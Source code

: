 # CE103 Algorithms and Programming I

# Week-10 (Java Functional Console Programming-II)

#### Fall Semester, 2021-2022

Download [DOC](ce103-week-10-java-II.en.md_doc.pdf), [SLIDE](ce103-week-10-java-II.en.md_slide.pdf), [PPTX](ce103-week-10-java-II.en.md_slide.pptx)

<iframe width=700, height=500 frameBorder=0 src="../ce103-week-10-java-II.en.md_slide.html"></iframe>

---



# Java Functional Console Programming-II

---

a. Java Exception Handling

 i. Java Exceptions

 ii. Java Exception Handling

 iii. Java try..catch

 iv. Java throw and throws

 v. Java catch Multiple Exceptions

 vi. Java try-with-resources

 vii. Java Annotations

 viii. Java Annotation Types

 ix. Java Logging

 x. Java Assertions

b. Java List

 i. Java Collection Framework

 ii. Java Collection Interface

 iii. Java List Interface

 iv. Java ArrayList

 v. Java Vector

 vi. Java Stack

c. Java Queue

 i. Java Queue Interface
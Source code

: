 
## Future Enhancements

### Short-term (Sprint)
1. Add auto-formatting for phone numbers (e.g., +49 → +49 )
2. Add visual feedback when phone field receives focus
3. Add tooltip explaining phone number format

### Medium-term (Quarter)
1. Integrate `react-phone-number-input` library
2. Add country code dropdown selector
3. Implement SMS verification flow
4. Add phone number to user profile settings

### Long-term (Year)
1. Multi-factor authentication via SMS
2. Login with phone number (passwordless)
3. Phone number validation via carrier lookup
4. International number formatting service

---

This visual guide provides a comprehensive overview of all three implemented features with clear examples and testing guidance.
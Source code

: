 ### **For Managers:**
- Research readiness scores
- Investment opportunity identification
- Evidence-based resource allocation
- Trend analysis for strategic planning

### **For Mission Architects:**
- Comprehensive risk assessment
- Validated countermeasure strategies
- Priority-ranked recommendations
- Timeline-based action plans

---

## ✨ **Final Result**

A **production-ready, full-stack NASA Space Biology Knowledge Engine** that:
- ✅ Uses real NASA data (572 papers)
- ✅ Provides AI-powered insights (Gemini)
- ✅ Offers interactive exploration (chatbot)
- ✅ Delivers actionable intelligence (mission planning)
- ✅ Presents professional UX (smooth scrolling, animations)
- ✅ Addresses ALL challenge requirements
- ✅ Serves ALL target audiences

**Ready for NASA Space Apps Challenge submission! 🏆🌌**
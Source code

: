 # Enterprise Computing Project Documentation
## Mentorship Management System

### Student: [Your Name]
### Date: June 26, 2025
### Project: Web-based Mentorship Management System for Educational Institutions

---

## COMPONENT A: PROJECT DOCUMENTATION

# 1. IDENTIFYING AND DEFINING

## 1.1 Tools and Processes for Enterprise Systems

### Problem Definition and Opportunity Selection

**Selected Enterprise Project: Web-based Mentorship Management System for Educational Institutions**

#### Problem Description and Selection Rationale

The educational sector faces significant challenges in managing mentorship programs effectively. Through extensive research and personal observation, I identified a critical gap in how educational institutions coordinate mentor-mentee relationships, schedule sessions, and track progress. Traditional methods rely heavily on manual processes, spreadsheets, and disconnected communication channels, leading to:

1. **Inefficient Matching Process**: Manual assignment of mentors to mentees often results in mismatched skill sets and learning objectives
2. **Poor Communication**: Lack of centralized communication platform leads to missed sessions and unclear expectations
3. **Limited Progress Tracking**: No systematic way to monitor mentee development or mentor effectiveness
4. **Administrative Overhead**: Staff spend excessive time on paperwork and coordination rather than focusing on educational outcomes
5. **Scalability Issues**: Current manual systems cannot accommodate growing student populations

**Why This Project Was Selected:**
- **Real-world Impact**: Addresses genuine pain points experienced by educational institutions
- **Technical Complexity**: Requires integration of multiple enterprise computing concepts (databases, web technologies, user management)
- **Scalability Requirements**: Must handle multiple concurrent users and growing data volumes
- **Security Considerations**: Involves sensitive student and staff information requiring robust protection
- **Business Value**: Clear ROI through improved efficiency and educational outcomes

= = = =

> [Work item]:
Word for word, retype all of the material.

> [Response for this exercise]:
Source code

: # CE103 Algorithms and Programming I

# Week-10 (Java Functional Console Programming-II)

#### Fall Semester, 2021-2022

Download [DOC](ce103-week-10-java-II.en.md_doc.pdf), [SLIDE](ce103-week-10-java-II.en.md_slide.pdf), [PPTX](ce103-week-10-java-II.en.md_slide.pptx)

<iframe width=700, height=500 frameBorder=0 src="../ce103-week-10-java-II.en.md_slide.html"></iframe>

---



# Java Functional Console Programming-II

---

a. Java Exception Handling

 i. Java Exceptions

 ii. Java Exception Handling

 iii. Java try..catch

 iv. Java throw and throws

 v. Java catch Multiple Exceptions

 vi. Java try-with-resources

 vii. Java Annotations

 viii. Java Annotation Types

 ix. Java Logging

 x. Java Assertions

b. Java List

 i. Java Collection Framework

 ii. Java Collection Interface

 iii. Java List Interface

 iv. Java ArrayList

 v. Java Vector

 vi. Java Stack

c. Java Queue

 i. Java Queue Interface
Source code

: 
## Future Enhancements

### Short-term (Sprint)
1. Add auto-formatting for phone numbers (e.g., +49 → +49 )
2. Add visual feedback when phone field receives focus
3. Add tooltip explaining phone number format

### Medium-term (Quarter)
1. Integrate `react-phone-number-input` library
2. Add country code dropdown selector
3. Implement SMS verification flow
4. Add phone number to user profile settings

### Long-term (Year)
1. Multi-factor authentication via SMS
2. Login with phone number (passwordless)
3. Phone number validation via carrier lookup
4. International number formatting service

---

This visual guide provides a comprehensive overview of all three implemented features with clear examples and testing guidance.
Source code

: ### **For Managers:**
- Research readiness scores
- Investment opportunity identification
- Evidence-based resource allocation
- Trend analysis for strategic planning

### **For Mission Architects:**
- Comprehensive risk assessment
- Validated countermeasure strategies
- Priority-ranked recommendations
- Timeline-based action plans

---

## ✨ **Final Result**

A **production-ready, full-stack NASA Space Biology Knowledge Engine** that:
- ✅ Uses real NASA data (572 papers)
- ✅ Provides AI-powered insights (Gemini)
- ✅ Offers interactive exploration (chatbot)
- ✅ Delivers actionable intelligence (mission planning)
- ✅ Presents professional UX (smooth scrolling, animations)
- ✅ Addresses ALL challenge requirements
- ✅ Serves ALL target audiences

**Ready for NASA Space Apps Challenge submission! 🏆🌌**
Source code

: # Enterprise Computing Project Documentation
## Mentorship Management System

### Student: [Your Name]
### Date: June 26, 2025
### Project: Web-based Mentorship Management System for Educational Institutions

---

## COMPONENT A: PROJECT DOCUMENTATION

# 1. IDENTIFYING AND DEFINING

## 1.1 Tools and Processes for Enterprise Systems

### Problem Definition and Opportunity Selection

**Selected Enterprise Project: Web-based Mentorship Management System for Educational Institutions**

#### Problem Description and Selection Rationale

The educational sector faces significant challenges in managing mentorship programs effectively. Through extensive research and personal observation, I identified a critical gap in how educational institutions coordinate mentor-mentee relationships, schedule sessions, and track progress. Traditional methods rely heavily on manual processes, spreadsheets, and disconnected communication channels, leading to:

1. **Inefficient Matching Process**: Manual assignment of mentors to mentees often results in mismatched skill sets and learning objectives
2. **Poor Communication**: Lack of centralized communication platform leads to missed sessions and unclear expectations
3. **Limited Progress Tracking**: No systematic way to monitor mentee development or mentor effectiveness
4. **Administrative Overhead**: Staff spend excessive time on paperwork and coordination rather than focusing on educational outcomes
5. **Scalability Issues**: Current manual systems cannot accommodate growing student populations

**Why This Project Was Selected:**
- **Real-world Impact**: Addresses genuine pain points experienced by educational institutions
- **Technical Complexity**: Requires integration of multiple enterprise computing concepts (databases, web technologies, user management)
- **Scalability Requirements**: Must handle multiple concurrent users and growing data volumes
- **Security Considerations**: Involves sensitive student and staff information requiring robust protection
- **Business Value**: Clear ROI through improved efficiency and educational outcomes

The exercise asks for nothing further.